When markets rise, we celebrate. When they fall, panic sets in.
This emotional rollercoaster becomes especially intense once you retire and the paychecks stop. In Episode 109 of the Last Paycheck Podcast, CERTIFIED FINANCIAL PLANNER® professionals Archie and Rob Hoxton break down two options for reducing portfolio anxiety while staying invested: buffer ETFs and fixed indexed annuities.
The Problem: Fear of Loss vs. Need for Growth
Rob shares a common scenario—retirees threatening to cash out entirely when markets dip. The instinct is understandable, but the consequences can be costly.

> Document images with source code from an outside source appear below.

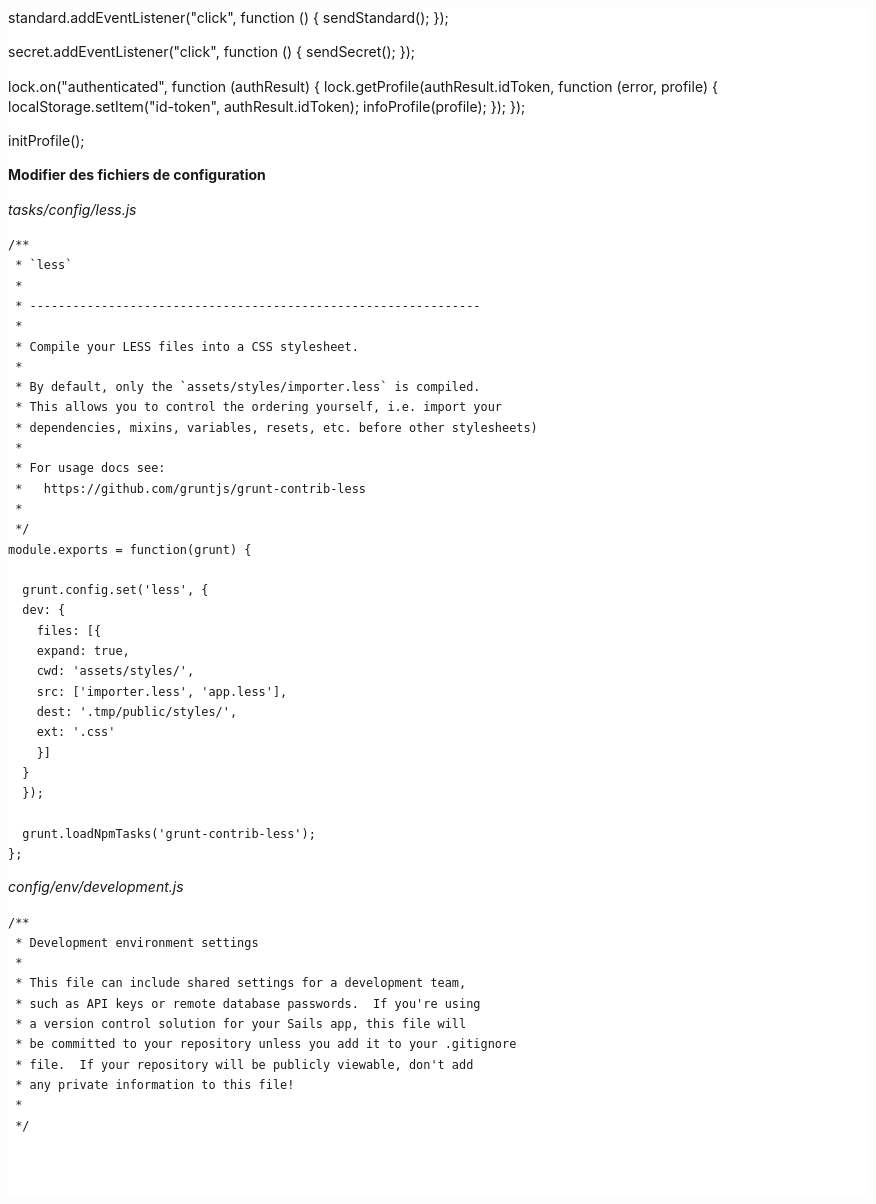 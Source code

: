 standard.addEventListener("click", function () {
  sendStandard();
});

secret.addEventListener("click", function () {
  sendSecret();
});

lock.on("authenticated", function (authResult) {
  lock.getProfile(authResult.idToken, function (error, profile) {
    localStorage.setItem("id-token", authResult.idToken);
    infoProfile(profile);
  });
});

initProfile();</code></pre>

<p><strong>Modifier des fichiers de configuration</strong></p>

<p><em>tasks/config/less.js</em></p>

<pre><code class="lang-js">/**
 * `less`
 *
 * ---------------------------------------------------------------
 *
 * Compile your LESS files into a CSS stylesheet.
 *
 * By default, only the `assets/styles/importer.less` is compiled.
 * This allows you to control the ordering yourself, i.e. import your
 * dependencies, mixins, variables, resets, etc. before other stylesheets)
 *
 * For usage docs see:
 *   https://github.com/gruntjs/grunt-contrib-less
 *
 */
module.exports = function(grunt) {

  grunt.config.set('less', {
  dev: {
    files: [{
    expand: true,
    cwd: 'assets/styles/',
    src: ['importer.less', 'app.less'],
    dest: '.tmp/public/styles/',
    ext: '.css'
    }]
  }
  });

  grunt.loadNpmTasks('grunt-contrib-less');
};</code></pre>

<p><em>config/env/development.js</em></p>

<pre><code class="lang-js">/**
 * Development environment settings
 *
 * This file can include shared settings for a development team,
 * such as API keys or remote database passwords.  If you're using
 * a version control solution for your Sails app, this file will
 * be committed to your repository unless you add it to your .gitignore
 * file.  If your repository will be publicly viewable, don't add
 * any private information to this file!
 *
 */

Cash and CDs often don’t outpace inflation, which means your retirement savings could lose purchasing power over time.
Most retirees still need growth—but also want stability. That’s where buffer ETFs and fixed indexed annuities come in.
What Are Buffer ETFs?
Buffer ETFs are exchange-traded funds that offer a unique tradeoff:
- Upside capped (e.g., 15%)
- Downside protection (e.g., first 10% loss absorbed)
- One-year holding periods
These investments use options strategies to deliver a portion of market gains while softening some losses. They’re liquid like any ETF, but to benefit fully, you must hold for a full cycle.
Key Pros:
- Limited downside exposure
- Lower cost than annuities
- Market-based structure
Key Cons:
- Gain limits in strong years
- Still some risk if market drops steeply
- Reset annually—timing matters
What Are Fixed Indexed Annuities?
These are insurance products that link your returns to a market index (like the S&P 500) but protect you from losses entirely.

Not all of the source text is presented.